▶ [THE TASK] Word for word, transcribe the lines below and drop the pictures.

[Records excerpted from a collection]
Content starts

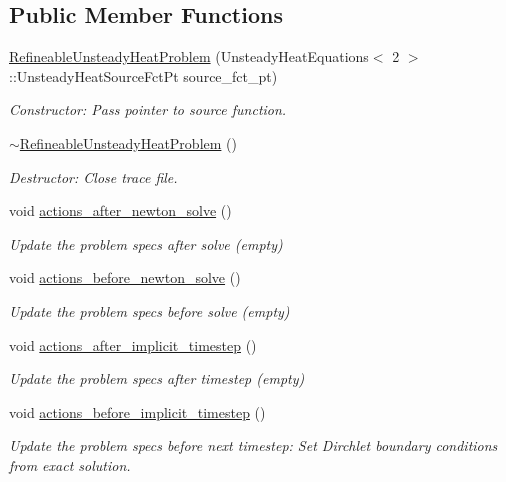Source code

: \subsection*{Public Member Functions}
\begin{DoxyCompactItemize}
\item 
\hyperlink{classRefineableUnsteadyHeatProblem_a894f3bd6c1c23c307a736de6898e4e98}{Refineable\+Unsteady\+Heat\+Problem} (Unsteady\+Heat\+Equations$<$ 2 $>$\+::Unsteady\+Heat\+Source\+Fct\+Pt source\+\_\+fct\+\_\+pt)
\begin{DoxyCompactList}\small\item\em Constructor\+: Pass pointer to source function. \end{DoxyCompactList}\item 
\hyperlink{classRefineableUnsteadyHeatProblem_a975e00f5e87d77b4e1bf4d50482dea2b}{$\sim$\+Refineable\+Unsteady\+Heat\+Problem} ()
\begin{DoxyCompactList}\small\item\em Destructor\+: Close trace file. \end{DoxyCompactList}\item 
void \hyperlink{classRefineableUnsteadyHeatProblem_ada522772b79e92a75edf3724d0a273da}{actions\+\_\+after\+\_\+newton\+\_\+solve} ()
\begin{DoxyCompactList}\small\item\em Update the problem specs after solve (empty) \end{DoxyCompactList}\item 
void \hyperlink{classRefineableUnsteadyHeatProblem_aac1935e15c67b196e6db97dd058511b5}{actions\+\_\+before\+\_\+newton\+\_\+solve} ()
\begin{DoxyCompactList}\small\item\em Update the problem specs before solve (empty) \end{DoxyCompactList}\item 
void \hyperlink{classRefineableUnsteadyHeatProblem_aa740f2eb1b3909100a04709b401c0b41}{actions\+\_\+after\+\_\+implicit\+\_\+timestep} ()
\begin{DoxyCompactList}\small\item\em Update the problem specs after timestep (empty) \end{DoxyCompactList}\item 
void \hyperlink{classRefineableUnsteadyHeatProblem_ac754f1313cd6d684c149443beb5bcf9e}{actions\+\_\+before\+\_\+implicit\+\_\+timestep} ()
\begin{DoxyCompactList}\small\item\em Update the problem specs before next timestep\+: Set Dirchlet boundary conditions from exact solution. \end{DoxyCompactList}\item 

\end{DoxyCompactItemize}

Content ends

▶ [EXERCISE OUTPUT]
Source code

: \subsection*{Public Member Functions}
\begin{DoxyCompactItemize}
\item 
\hyperlink{classRefineableUnsteadyHeatProblem_a894f3bd6c1c23c307a736de6898e4e98}{Refineable\+Unsteady\+Heat\+Problem} (Unsteady\+Heat\+Equations$<$ 2 $>$\+::Unsteady\+Heat\+Source\+Fct\+Pt source\+\_\+fct\+\_\+pt)
\begin{DoxyCompactList}\small\item\em Constructor\+: Pass pointer to source function. \end{DoxyCompactList}\item 
\hyperlink{classRefineableUnsteadyHeatProblem_a975e00f5e87d77b4e1bf4d50482dea2b}{$\sim$\+Refineable\+Unsteady\+Heat\+Problem} ()
\begin{DoxyCompactList}\small\item\em Destructor\+: Close trace file. \end{DoxyCompactList}\item 
void \hyperlink{classRefineableUnsteadyHeatProblem_ada522772b79e92a75edf3724d0a273da}{actions\+\_\+after\+\_\+newton\+\_\+solve} ()
\begin{DoxyCompactList}\small\item\em Update the problem specs after solve (empty) \end{DoxyCompactList}\item 
void \hyperlink{classRefineableUnsteadyHeatProblem_aac1935e15c67b196e6db97dd058511b5}{actions\+\_\+before\+\_\+newton\+\_\+solve} ()
\begin{DoxyCompactList}\small\item\em Update the problem specs before solve (empty) \end{DoxyCompactList}\item 
void \hyperlink{classRefineableUnsteadyHeatProblem_aa740f2eb1b3909100a04709b401c0b41}{actions\+\_\+after\+\_\+implicit\+\_\+timestep} ()
\begin{DoxyCompactList}\small\item\em Update the problem specs after timestep (empty) \end{DoxyCompactList}\item 
void \hyperlink{classRefineableUnsteadyHeatProblem_ac754f1313cd6d684c149443beb5bcf9e}{actions\+\_\+before\+\_\+implicit\+\_\+timestep} ()
\begin{DoxyCompactList}\small\item\em Update the problem specs before next timestep\+: Set Dirchlet boundary conditions from exact solution. \end{DoxyCompactList}\item 

\end{DoxyCompactItemize}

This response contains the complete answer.